# THE DATA
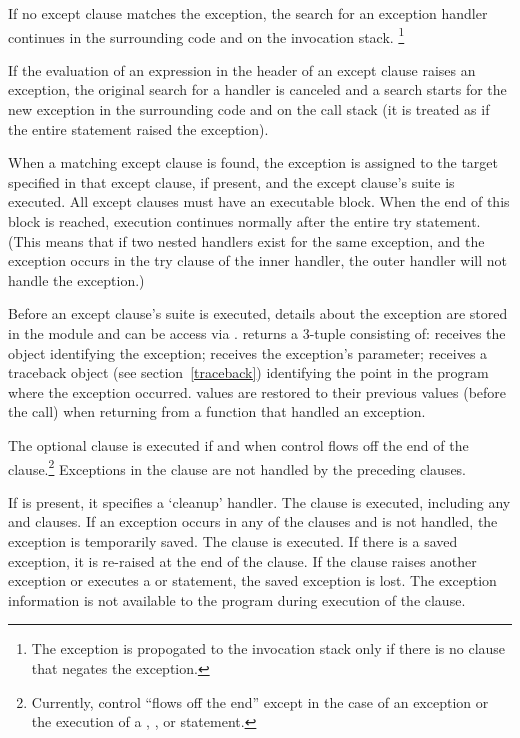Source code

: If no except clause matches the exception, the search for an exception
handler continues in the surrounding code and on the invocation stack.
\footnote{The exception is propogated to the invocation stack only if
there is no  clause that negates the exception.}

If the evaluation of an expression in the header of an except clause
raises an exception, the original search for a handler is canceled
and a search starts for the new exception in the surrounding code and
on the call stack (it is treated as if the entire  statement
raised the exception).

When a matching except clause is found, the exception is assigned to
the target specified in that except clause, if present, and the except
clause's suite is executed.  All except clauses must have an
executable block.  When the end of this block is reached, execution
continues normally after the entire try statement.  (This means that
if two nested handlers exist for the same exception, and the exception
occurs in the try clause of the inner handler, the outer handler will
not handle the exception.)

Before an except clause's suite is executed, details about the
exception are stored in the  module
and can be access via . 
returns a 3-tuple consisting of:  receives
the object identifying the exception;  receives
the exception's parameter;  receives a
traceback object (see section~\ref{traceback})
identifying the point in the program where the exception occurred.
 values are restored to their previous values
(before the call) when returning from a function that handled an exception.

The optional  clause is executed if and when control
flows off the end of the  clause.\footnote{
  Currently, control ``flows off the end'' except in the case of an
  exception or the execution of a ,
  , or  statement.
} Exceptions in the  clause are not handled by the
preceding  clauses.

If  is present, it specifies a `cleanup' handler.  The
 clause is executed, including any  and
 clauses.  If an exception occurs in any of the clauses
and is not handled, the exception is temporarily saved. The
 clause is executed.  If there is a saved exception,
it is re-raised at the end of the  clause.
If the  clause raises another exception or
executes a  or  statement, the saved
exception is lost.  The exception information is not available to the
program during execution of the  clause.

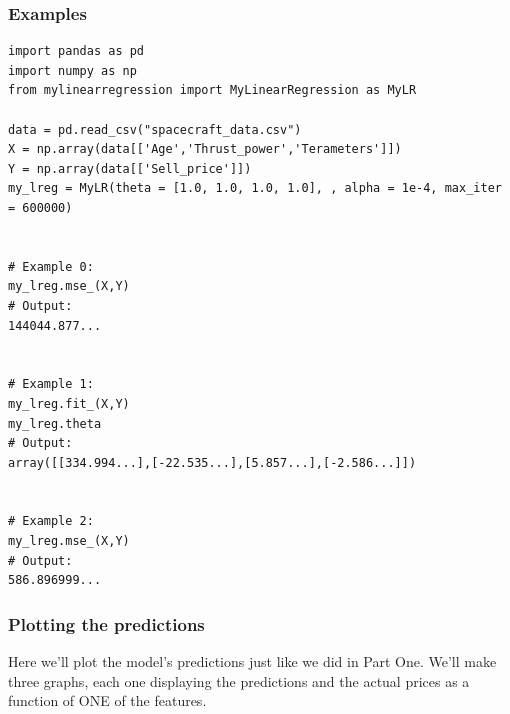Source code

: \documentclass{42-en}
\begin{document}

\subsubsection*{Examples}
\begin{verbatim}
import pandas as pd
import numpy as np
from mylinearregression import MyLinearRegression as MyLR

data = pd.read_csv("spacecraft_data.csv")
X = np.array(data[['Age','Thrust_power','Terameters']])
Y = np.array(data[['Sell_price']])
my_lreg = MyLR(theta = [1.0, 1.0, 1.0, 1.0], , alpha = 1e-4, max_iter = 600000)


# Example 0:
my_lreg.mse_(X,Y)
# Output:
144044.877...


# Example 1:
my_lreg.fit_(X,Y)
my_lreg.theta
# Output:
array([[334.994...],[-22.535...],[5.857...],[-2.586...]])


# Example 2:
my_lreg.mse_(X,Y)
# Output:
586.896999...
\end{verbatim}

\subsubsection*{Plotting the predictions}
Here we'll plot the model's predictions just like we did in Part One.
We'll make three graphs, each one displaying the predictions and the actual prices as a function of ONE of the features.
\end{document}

# EXERCISE DESCRIPTION
Nothing but the lines from the one with "another exception or" up to and including the one with "Y = np.array(data[['Sell_price']])" should be printed, exactly as they read above. Please keep the pictures out.

# THE COMPLETED TASK
If the  clause raises another exception or
executes a  or  statement, the saved
exception is lost.  The exception information is not available to the
program during execution of the  clause.

Source code

: \documentclass{42-en}
\begin{document}

\subsubsection*{Examples}
\begin{verbatim}
import pandas as pd
import numpy as np
from mylinearregression import MyLinearRegression as MyLR

data = pd.read_csv("spacecraft_data.csv")
X = np.array(data[['Age','Thrust_power','Terameters']])
Y = np.array(data[['Sell_price']])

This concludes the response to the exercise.